Ceux de Corneauduc

Cinquante-deuxième épisode

Chapitre XI

Si Cyrille Montpensois a l’arrogance, Alphagor Bourbier possède l’orgueil. Si Cyrille Montpensois ploie le genou devant les puissants, Alphagor Bourbier n’a jamais courbé l’échine devant personne. Si Cyrille Montpensois a bonne lame pour combattre, Alphagor Bourbier dispose de tout le mobilier de l’établissement. L’un ne connaît rien aux empoignades des estaminets à la tombée du soir, l’autre baigne dedans depuis prime enfance.

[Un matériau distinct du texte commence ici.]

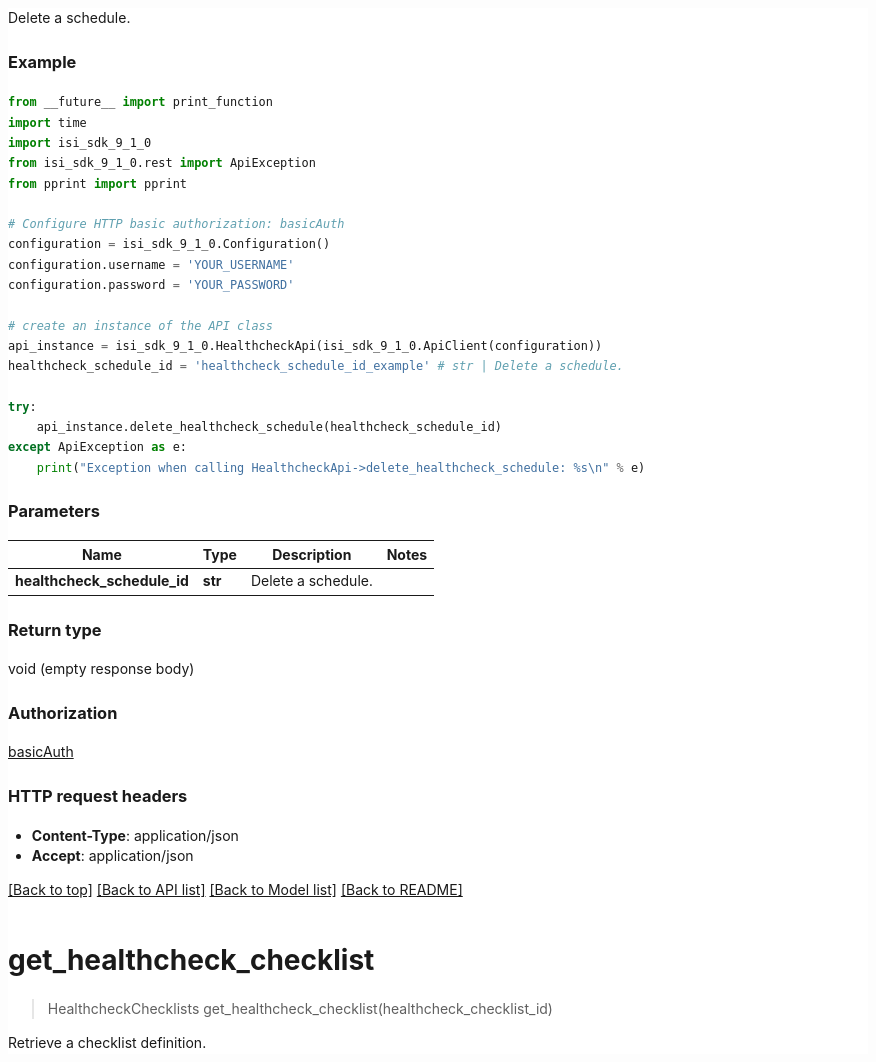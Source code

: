 Delete a schedule.

### Example
```python
from __future__ import print_function
import time
import isi_sdk_9_1_0
from isi_sdk_9_1_0.rest import ApiException
from pprint import pprint

# Configure HTTP basic authorization: basicAuth
configuration = isi_sdk_9_1_0.Configuration()
configuration.username = 'YOUR_USERNAME'
configuration.password = 'YOUR_PASSWORD'

# create an instance of the API class
api_instance = isi_sdk_9_1_0.HealthcheckApi(isi_sdk_9_1_0.ApiClient(configuration))
healthcheck_schedule_id = 'healthcheck_schedule_id_example' # str | Delete a schedule.

try:
    api_instance.delete_healthcheck_schedule(healthcheck_schedule_id)
except ApiException as e:
    print("Exception when calling HealthcheckApi->delete_healthcheck_schedule: %s\n" % e)
```

### Parameters

Name | Type | Description  | Notes
------------- | ------------- | ------------- | -------------
 **healthcheck_schedule_id** | **str**| Delete a schedule. | 

### Return type

void (empty response body)

### Authorization

[basicAuth](../README.md#basicAuth)

### HTTP request headers

 - **Content-Type**: application/json
 - **Accept**: application/json

[[Back to top]](#) [[Back to API list]](../README.md#documentation-for-api-endpoints) [[Back to Model list]](../README.md#documentation-for-models) [[Back to README]](../README.md)

# **get_healthcheck_checklist**
> HealthcheckChecklists get_healthcheck_checklist(healthcheck_checklist_id)



Retrieve a checklist definition.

Une chaise vole et se brise fort près du visage de Montpensois. Avant que celui-ci ne puisse esquisser geste, une gifle portée d’une main lourde comme poutre de grange lui décolle la tête. Montpensois sent les os de sa nuque se déplacer comme pour rejoindre son épaule, puis se remettre en place en un sinistre craquement. La douleur envahit son échine et l’empêche de porter la main au fourreau. Ses tempes résonnent mille tocsins et c’est à peine s’il sent les doigts de Braquemart, tartinés de lard gras et de fromage vert, s’enfourner droit dans ses narines et le soulever de terre par ce seul moyen.

Cyrille Montpensois vole à travers la fenêtre de l’établissement à grand bruit de bris. Puis, comme le faucon frappé par la flèche de l’archer, il retombe sans nulle grâce sur le sol pierreux de la cour. Pour Cyrille Montpensois, la nuit sera longue. Et, au réveil, les douleurs seront vives.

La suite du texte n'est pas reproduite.